Когда — после, спустя много времени — Сергей вспоминал все, что произошло между ним и товарищем, приехавшим на другой день для окончательных переговоров, ему всегда казалось, что все это вышло «как-то не так» и что тут произошла какая-то ошибка. Какая — он сам не мог определить. Но несомненным было одно: что причина этой ошибки лежит не в нем — Сергее, и не в товарище Валерьяне, а там — за пределами доступного ясному и подробному анализу. Как будто обоим стало тяжело друг перед другом не за свое личное отношение к себе и людям, а за то огромное и слепое, имя которому — Жизнь и которое ревниво охраняло каждого из них от простого и спокойного понимания чужой души. Сознавать это было тяжело и неприятно еще потому, что и в будущем могло повториться то же самое и снова оставить в душе след больной тяжести и бьющей тоски.
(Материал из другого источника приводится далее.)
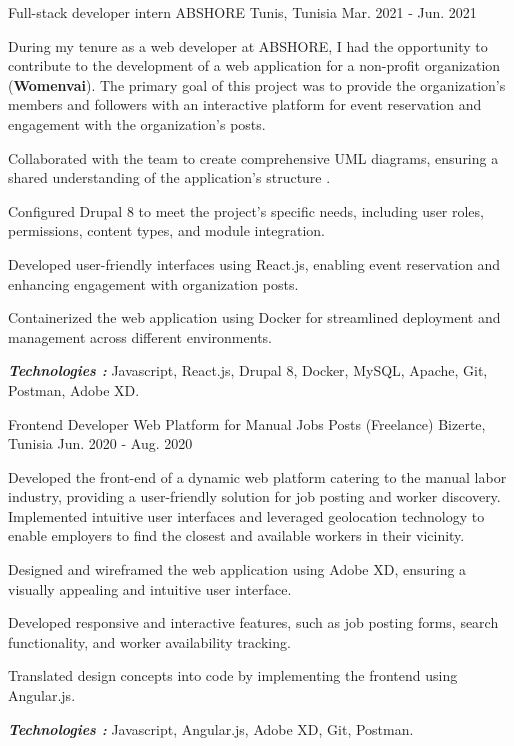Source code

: \begin{cventries}
  \cventry
    {Full-stack developer intern} %
    {ABSHORE} %
    {Tunis, Tunisia} %
    {Mar. 2021 - Jun. 2021} %
    {
      During my tenure as a web developer at ABSHORE, I had the opportunity to contribute to the development of a web application for a non-profit organization (\textbf{Womenvai}). The primary goal of this project was to provide the organization's members and followers with an interactive platform for event reservation and engagement with the organization's posts.
    \vspace{5mm}
    \begin{cvitems}
      \item{Collaborated with the team to create comprehensive UML diagrams, ensuring a shared understanding of the application's structure .}
      \item{Configured Drupal 8 to meet the project's specific needs, including user roles, permissions, content types, and module integration.}
      \item{Developed user-friendly interfaces using React.js, enabling event reservation and enhancing engagement with organization posts.}
      \item {Containerized the web application using Docker for streamlined deployment and management across different environments.}
    \end{cvitems}
    \vspace{5mm}
      \textbf{\textit{Technologies :}} Javascript, React.js, Drupal 8, Docker, MySQL, Apache, Git, Postman, Adobe XD.
    \vspace{5mm}
      }

  \cventry
    {Frontend Developer} %
    {Web Platform for Manual Jobs Posts (Freelance)} %
    {Bizerte, Tunisia} %
    {Jun. 2020 - Aug. 2020} %
    {
      Developed the front-end of a dynamic web platform catering to the manual labor industry, providing a user-friendly solution for job posting and worker discovery. Implemented intuitive user interfaces and leveraged geolocation technology to enable employers to find the closest and available workers in their vicinity.
     \vspace{5mm}
      \begin{cvitems} %
        \item {Designed and wireframed the web application using Adobe XD, ensuring a visually appealing and intuitive user interface.}
        \item {Developed responsive and interactive features, such as job posting forms, search functionality, and worker availability tracking.}
        \item {Translated design concepts into code by implementing the frontend using Angular.js.}
      \end{cvitems}
      \vspace{5mm}
      \textbf{\textit{Technologies :}} Javascript, Angular.js, Adobe XD, Git, Postman.
      \vspace{5mm}
    }


\end{cventries}
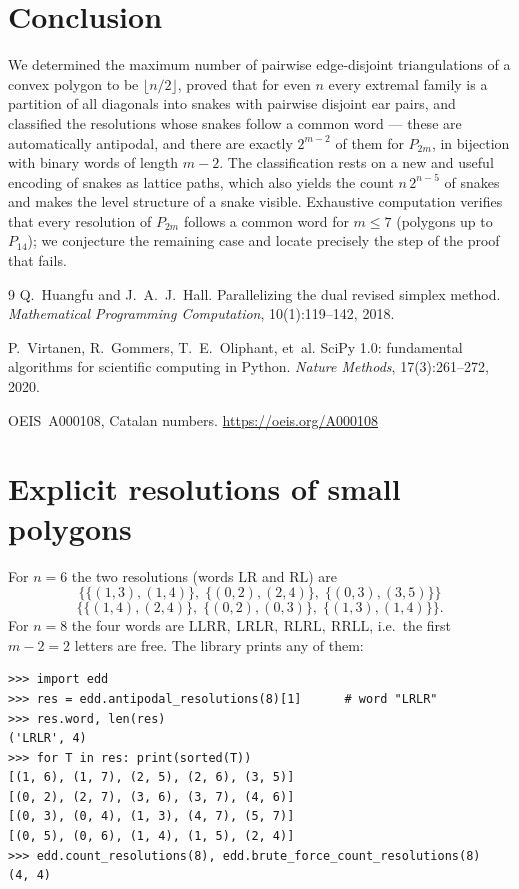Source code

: \documentclass[11pt,a4paper]{article}
\theoremstyle{definition}
\theoremstyle{remark}
\newcommand{\Li}{\mathrm{L}}
\newcommand{\Ri}{\mathrm{R}}
\begin{document}
\section{Conclusion}

We determined the maximum number of pairwise edge-disjoint triangulations of a convex
polygon to be $\lfloor n/2\rfloor$, proved that for even $n$ every extremal family is a
partition of all diagonals into snakes with pairwise disjoint ear pairs, and classified the
resolutions whose snakes follow a common word --- these are automatically antipodal, and
there are exactly $2^{m-2}$ of them for $P_{2m}$, in bijection with binary words of length
$m-2$.  The classification rests on a
new and useful encoding of snakes as lattice paths, which also yields the count
$n\,2^{n-5}$ of snakes and makes the level structure of a snake visible.  Exhaustive
computation verifies that every resolution of $P_{2m}$ follows a common word for $m\le7$
(polygons up to $P_{14}$); we conjecture the remaining case and locate precisely the step of
the proof that fails.

\begin{thebibliography}{9}
Q.~Huangfu and J.~A.~J.~Hall.
\newblock Parallelizing the dual revised simplex method.
\newblock \emph{Mathematical Programming Computation}, 10(1):119--142, 2018.

P.~Virtanen, R.~Gommers, T.~E.~Oliphant, et~al.
\newblock SciPy 1.0: fundamental algorithms for scientific computing in Python.
\newblock \emph{Nature Methods}, 17(3):261--272, 2020.

OEIS~A000108, Catalan numbers.
\newblock \url{https://oeis.org/A000108}
\end{thebibliography}

\appendix

\section{Explicit resolutions of small polygons}\label{app:examples}

For $n=6$ the two resolutions (words $\Li\Ri$ and $\Ri\Li$) are
{\small
\[
  \{\{(1,3),(1,4)\},\;\{(0,2),(2,4)\},\;\{(0,3),(3,5)\}\}
\]
\[
  \{\{(1,4),(2,4)\},\;\{(0,2),(0,3)\},\;\{(1,3),(1,4)\}\}.
\]
}
For $n=8$ the four words are $\Li\Li\Ri\Ri,\ \Li\Ri\Li\Ri,\ \Ri\Li\Ri\Li,\
\Ri\Ri\Li\Li$, i.e.\ the first $m-2=2$ letters are free.  The library prints any of them:

{\small
\begin{verbatim}
>>> import edd
>>> res = edd.antipodal_resolutions(8)[1]      # word "LRLR"
>>> res.word, len(res)
('LRLR', 4)
>>> for T in res: print(sorted(T))
[(1, 6), (1, 7), (2, 5), (2, 6), (3, 5)]
[(0, 2), (2, 7), (3, 6), (3, 7), (4, 6)]
[(0, 3), (0, 4), (1, 3), (4, 7), (5, 7)]
[(0, 5), (0, 6), (1, 4), (1, 5), (2, 4)]
>>> edd.count_resolutions(8), edd.brute_force_count_resolutions(8)
(4, 4)
\end{verbatim}
}
\end{document}
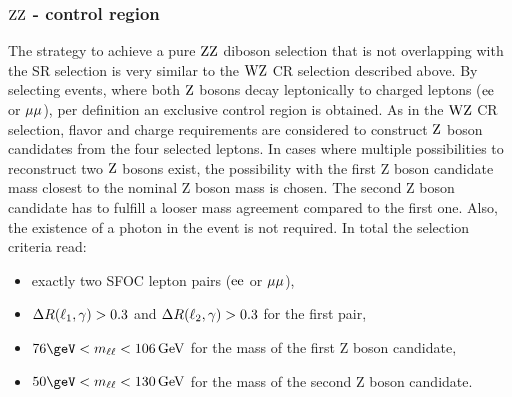 \subsubsection*{$\mathrm{Z}\mathrm{Z}$ - control region}\label{sec:VR}
The strategy to achieve a pure $\mathrm{Z}\mathrm{Z}$ diboson selection that is not overlapping with the SR selection is very similar to the $\mathrm{W}\mathrm{Z}$ CR selection described above. By selecting events, where both $\mathrm{Z}$ bosons decay leptonically to charged leptons ($\mathrm{e}\mathrm{e}$ or $\mu\mu$), per definition an exclusive control region is obtained. As in the $\mathrm{W}\mathrm{Z}$ CR selection, flavor and charge requirements are considered to construct $\mathrm{Z}$ boson candidates from the four selected leptons. In cases where multiple possibilities to reconstruct two $\mathrm{Z}$ bosons exist, the possibility with the first Z boson candidate mass closest to the nominal Z boson mass is chosen. The second Z boson candidate has to fulfill a looser mass agreement compared to the first one. Also, the existence of a photon in the event is not required. In total the selection criteria read:
\begin{itemize}
 \item exactly two SFOC lepton pairs ($\mathrm{e}\mathrm{e}$ or $\mu\mu$),
 \item $\Delta R(\ell_1,\gamma)>0.3$ and $\Delta R(\ell_2,\gamma)>0.3$ for the first pair,
 \item $76\geV<m_{\ell\ell}<106\GeV$ for the mass of the first Z boson candidate,
 \item $50\geV<m_{\ell\ell}<130\GeV$ for the mass of the second Z boson candidate.
\end{itemize}
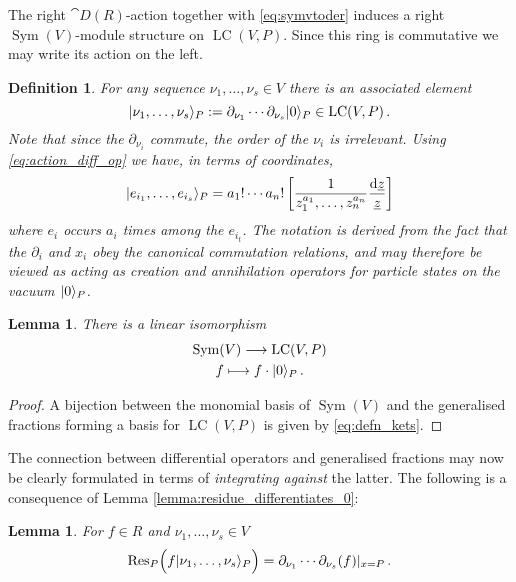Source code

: \documentclass[english,letter paper,12pt,reqno]{article}
\DeclarePairedDelimiter\ket{\lvert}{\rangle}
\newtheorem{lemma}[theorem]{Lemma}
\theoremstyle{example}
\newtheorem{definition}[theorem]{Definition}
\numberwithin{equation}{section}
\DeclareMathOperator{\Sym}{Sym}
\DeclareMathOperator{\LC}{LC}
\begin{document}
The right $\cat{D}(R)$-action together with \eqref{eq:symvtoder} induces a right $\Sym(V)$-module structure on $\LC(V,P)$. Since this ring is commutative we may write its action on the left.

\begin{definition} For any sequence $\nu_1,\ldots,\nu_s \in V$ there is an associated element
\begin{equation}\label{eq:s_particle_state}
\ket{ \nu_1, \ldots, \nu_s }_P := \partial_{\nu_1} \cdots \partial_{\nu_s} \ket{ 0 }_P \in \LC(V,P)\,.
\end{equation}
Note that since the $\partial_{\nu_i}$ commute, the order of the $\nu_i$ is irrelevant. Using \eqref{eq:action_diff_op} we have, in terms of coordinates,
\begin{equation}\label{eq:defn_kets}
\ket{ e_{i_1}, \ldots, e_{i_s} }_P = a_1! \cdots a_n! \left[ \frac{1}{z_1^{a_1}, \ldots, z_n^{a_n}} \frac{\ud{\underline{z}}}{\underline{z}} \right]
\end{equation}
where $e_i$ occurs $a_i$ times among the $e_{i_t}$. The notation is derived from the fact that the $\partial_i$ and $x_i$ obey the canonical commutation relations, and may therefore be viewed as acting as creation and annihilation operators for particle states on the vacuum $\ket{0}_P$.
\end{definition}

\begin{lemma}\label{lemma:iso_fock} There is a linear isomorphism 
\begin{gather*}
\Sym(V) \lto \LC(V, P)\\
f \longmapsto f \cdot \ket{0}_P\,.
\end{gather*}
\end{lemma}
\begin{proof}
A bijection between the monomial basis of $\Sym(V)$ and the generalised fractions forming a basis for $\LC(V,P)$ is given by \eqref{eq:defn_kets}.
\end{proof}

The connection between differential operators and generalised fractions may now be clearly formulated in terms of \emph{integrating against} the latter. The following is a consequence of Lemma \ref{lemma:residue_differentiates_0}:

\begin{lemma}\label{lemma:residue_differentiates} For $f \in R$ and $\nu_1,\ldots,\nu_s \in V$
\begin{equation}\label{eq:residue_differentiates}
\Res_P\Big( f \ket{\nu_1,\ldots,\nu_s}_P \Big) = \partial_{\nu_1} \cdots \partial_{\nu_s}( f )|_{x = P}\,.
\end{equation}
\end{lemma}
\end{document}
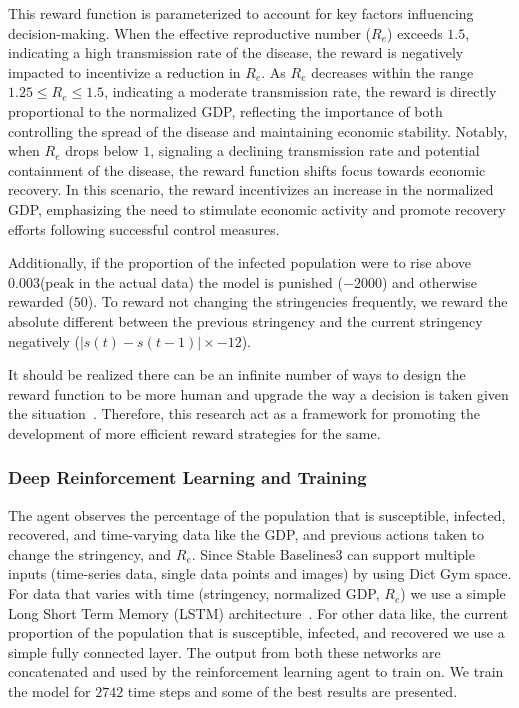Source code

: \documentclass[tikz,fleqn,12pt]{wlscirep}
\begin{document}
This reward function is parameterized to account for key factors influencing decision-making. When the effective reproductive number ($R_e$) exceeds $1.5$, indicating a high transmission rate of the disease, the reward is negatively impacted to incentivize a reduction in $R_e$. As $R_e$ decreases within the range $1.25 \leq R_e \leq 1.5$, indicating a moderate transmission rate, the reward is directly proportional to the normalized GDP, reflecting the importance of both controlling the spread of the disease and maintaining economic stability. Notably, when $R_e$ drops below $1$, signaling a declining transmission rate and potential containment of the disease, the reward function shifts focus towards economic recovery. In this scenario, the reward incentivizes an increase in the normalized GDP, emphasizing the need to stimulate economic activity and promote recovery efforts following successful control measures.

Additionally, if the proportion of the infected population were to rise above 0.003(peak in the actual data) the model is punished ($-2000$) and otherwise rewarded ($50$). To reward not changing the stringencies frequently, we reward the absolute different between the previous stringency and the current stringency negatively ($|s(t) - s(t-1)| \times -12$).

It should be realized there can be an infinite number of ways to design the reward function to be more human and upgrade the way a decision is taken given the situation~\cite{AWSDeepRacer}. Therefore, this research act as a  framework for promoting the development of more efficient reward strategies for the same. 

\subsubsection{Deep Reinforcement Learning and Training}\label{drl_and_training}
The agent observes the percentage of the population that is susceptible, infected, recovered, and time-varying data like the GDP, and previous actions taken to change the stringency, and $R_e$. Since Stable Baselines3 can support multiple inputs (time-series data, single data points and images) by using Dict Gym space. For data that varies with time (stringency, normalized GDP, $R_e$) we use a simple Long Short Term Memory (LSTM) architecture~\cite{LSTM}. For other data like, the current proportion of the population that is susceptible, infected, and recovered we use a simple fully connected layer. The output from both these networks are concatenated and used by the reinforcement learning agent to train on. We train the model for $2742$ time steps and some of the best results are presented.
\end{document}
Сергей не знал, что приедет именно Валерьян. Когда на другой день утром вертлявый, смуглый и крикливый революционер шумно ворвался в комнату и начал тискать и целовать его, еще сонного и подавленного предстоящим, — Сергей сразу почувствовал, что объяснение будет тяжелое и злое. Столько было уверенности в себе и в своем знании людей в резких, порывистых движениях маленького кипучего человека, что в первое мгновение показалось невозможным сознательно отступить там, где давно было принято ясно и твердо выраженное решение. А потом сразу поднялось холодное, твердое упрямство отчаяния и стало свободнее двигаться и легче дышать.
И вместе с этим кислое, нудное чувство отяготило душу, зевая и морщась, как заспанный кот. Все казалось удивительно пресным, бестолковым, совершенно потерявшим смысл. Пока Сергей умывался и одевался, рассеянно и невпопад подавая реплики, Валерьян суетился, присаживался, вскакивал и все говорил, говорил без умолку, смеясь и взвизгивая, — о «текущем моменте», освобожденцах и эсдеках, «Революционной России» и «Искре», полемике и агитации, — говорил быстро, пронзительно, без конца.
Черный, кудластый и горбоносый, в пенсне, закрывающем выпуклые близорукие глаза, стремительный и взбудораженный, он казался комком нервов, наскоро втиснутым в тщедушное, жилистое тело. Ерзая на стуле, ежеминутно вскидывая пенсне, хватая Сергея за руки и пуговицы, он быстро-быстро, заливаясь детским самодовольным смехом, сыпал нервные, резкие фразы. Даже его одежда, умышленно пестрая, южной полуприказчичьей складки, резко заслоняла обычную для Сергея гамму впечатлений и, казалось, принесла с собой все отзвуки и волнения далеких городских центров. Сергея он знал давно и относился к нему всегда с чувством торопливой и деловой снисходительности.
Когда, наконец, Сергей убрался и вышел с товарищем в сад, где смеющееся солнце золотилось и искрилось в зелени, как дорогое вино, и оглушительно кричали воробьи, и благоухал пушистый снег яблонь, он почувствовал, что тревога и раздражение сменяются в нем приливом утренней бодрости и выжидательного равнодушия ко всему, что скажет и сделает Валерьян. А вместе с тем понимал, что с первых же слов о деле станет больно и тяжело.
Они сели на траве, в том месте, где густая рябина закрывала угол плетня, примкнувший к старому сараю. Слегка передохнув и рассеянно вскидывая вокруг близорукими глазами, Валерьян начал первый:
— А вы ведь меня не ждали, дядя, а? Ну — рассказывайте — как, что, — иное и прочее? Все хорошо? А? Ну, как же?
— Да вот… — Сергей принужденно улыбнулся. — Как видите. Приехал я, и поселился, и живу… как видите — в благорастворении воздухов…
— Да! Да?! А? Ну?
— Ну, что же… ем, толстею… пища здесь дешевая. Я здорово отъелся после сидения. Можно сказать — воскрес. Вы ведь видели, какой я тогда вышел — вроде лимона…
— Вроде выжатого лимона, ха-ха! Ну, а это, как его — вы чистый здесь? Слежка есть, а?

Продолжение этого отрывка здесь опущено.